Recuerdo una anécdota en Viwandani, el slum de Nairobi donde más suelo colaborar. Gracias a un donativo de antiguos compañeros de trabajo, propuse que todos los niños de una de las escuelas pudieran visitar el Museo Nacional de Kenia. Era un lujo impensable para las familias y los docentes. Una profesora se encargó de organizar el transporte en un matatu —esos minibuses destartalados que cruzan la ciudad sin horario fijo—, pagó las entradas de alumnos y docentes, y compró manzanas para los niños. Lo hizo con habilidad, pues sabía que el día en que se iba a hacer la visita yo viajaba hacia Mombasa, me hubiera hecho mucha ilusión disfrutar de la visita con estos niños.

Sin embargo, por algunas fotos y pequeños detalles, intuí que no todo salió como esperaba. Esta profesora, quizá como compensación, se quedó con una pequeña parte del dinero. Me sentí decepcionado; aunque era una suma insignificante, la confianza se resintió. Un amigo me aconsejó olvidar el asunto, y así lo hice: desde entonces no he sabido más de esa profesora, y quizá sea lo mejor.

Siempre he sentido debilidad por los museos, en especial por los que albergan bellas artes. Cuando vivía en Pamplona, los domingos grises en los que la lluvia impedía cualquier plan, encontraba refugio en el Museo de Navarra. Allí podía pasar horas contemplando mis cuadros favoritos.

Aún recuerdo la alegría que experimentaba frente al retrato que Francisco de Goya pintó del Marqués de San Adrián. Incluso imaginé historias inspiradas en aquella pared, tan vacía y desangelada durante los meses que el cuadro estuvo cedido a la National Gallery de Londres.

Hoy quiero hablarles del Museo Nacional de Kenia, uno de los lugares que más disfruto cuando estoy en Nairobi. No es un museo al estilo occidental: no busquen grandes nombres de la pintura o esculturas monumentales, aunque hay piezas notables. Lo que más abunda son animales disecados, con plumas, aletas o cuernos, y miles de especies de insectos, plantas y minerales. También hay salas dedicadas a la historia de las tribus de Kenia y a las etapas colonial y poscolonial.

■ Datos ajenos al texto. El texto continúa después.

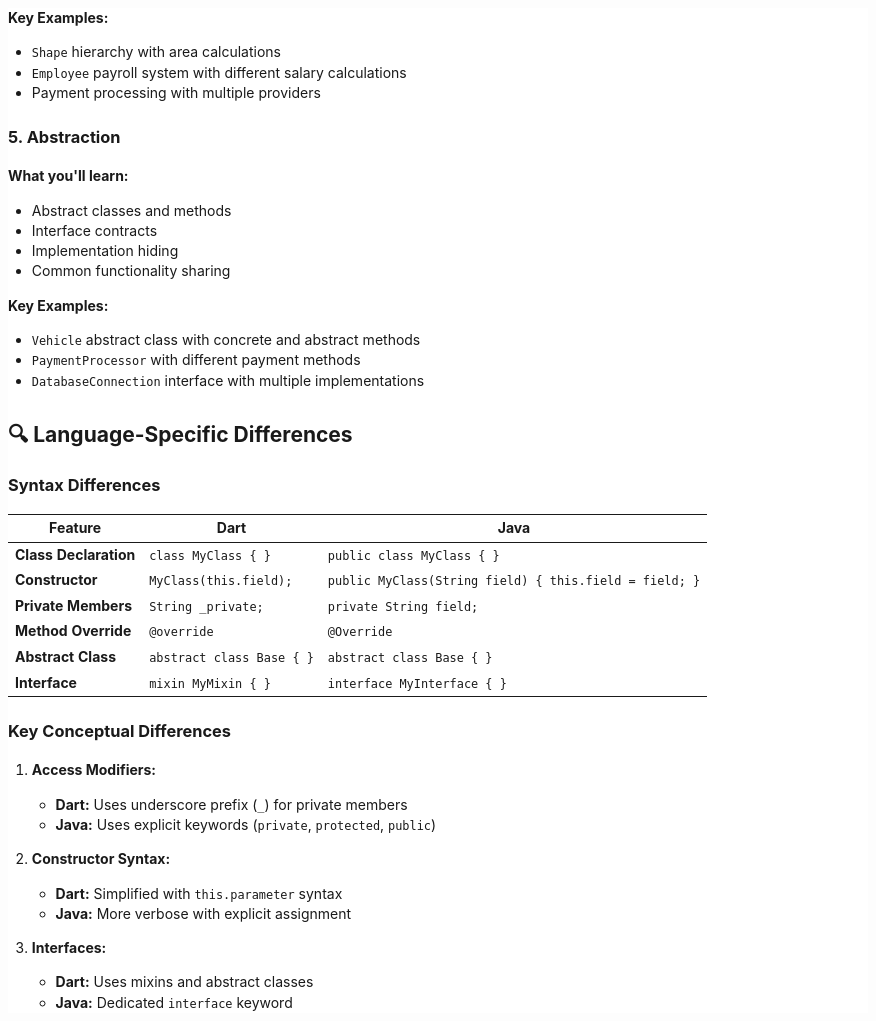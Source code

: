 **Key Examples:**

- `Shape` hierarchy with area calculations
- `Employee` payroll system with different salary calculations
- Payment processing with multiple providers

### 5. Abstraction

**What you'll learn:**

- Abstract classes and methods
- Interface contracts
- Implementation hiding
- Common functionality sharing

**Key Examples:**

- `Vehicle` abstract class with concrete and abstract methods
- `PaymentProcessor` with different payment methods
- `DatabaseConnection` interface with multiple implementations

## 🔍 Language-Specific Differences

### Syntax Differences

| Feature               | Dart                      | Java                                                   |
| --------------------- | ------------------------- | ------------------------------------------------------ |
| **Class Declaration** | `class MyClass { }`       | `public class MyClass { }`                             |
| **Constructor**       | `MyClass(this.field);`    | `public MyClass(String field) { this.field = field; }` |
| **Private Members**   | `String _private;`        | `private String field;`                                |
| **Method Override**   | `@override`               | `@Override`                                            |
| **Abstract Class**    | `abstract class Base { }` | `abstract class Base { }`                              |
| **Interface**         | `mixin MyMixin { }`       | `interface MyInterface { }`                            |

### Key Conceptual Differences

1. **Access Modifiers:**

   - **Dart:** Uses underscore prefix (`_`) for private members
   - **Java:** Uses explicit keywords (`private`, `protected`, `public`)

2. **Constructor Syntax:**

   - **Dart:** Simplified with `this.parameter` syntax
   - **Java:** More verbose with explicit assignment

3. **Interfaces:**

   - **Dart:** Uses mixins and abstract classes
   - **Java:** Dedicated `interface` keyword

Me maravilla redescubrir esos “bichos y plantas”, siempre desde el respeto. Pero lo que más me satisface es ver la llegada de grupos de escolares uniformados, guiados por sus profesores. El bullicio es contagioso: unos chillan fascinados ante el grupo de animales gigantes, reclamando la atención de sus compañeros; otros compiten por subir y bajar las escaleras. Es un espectáculo de asombro y alegría.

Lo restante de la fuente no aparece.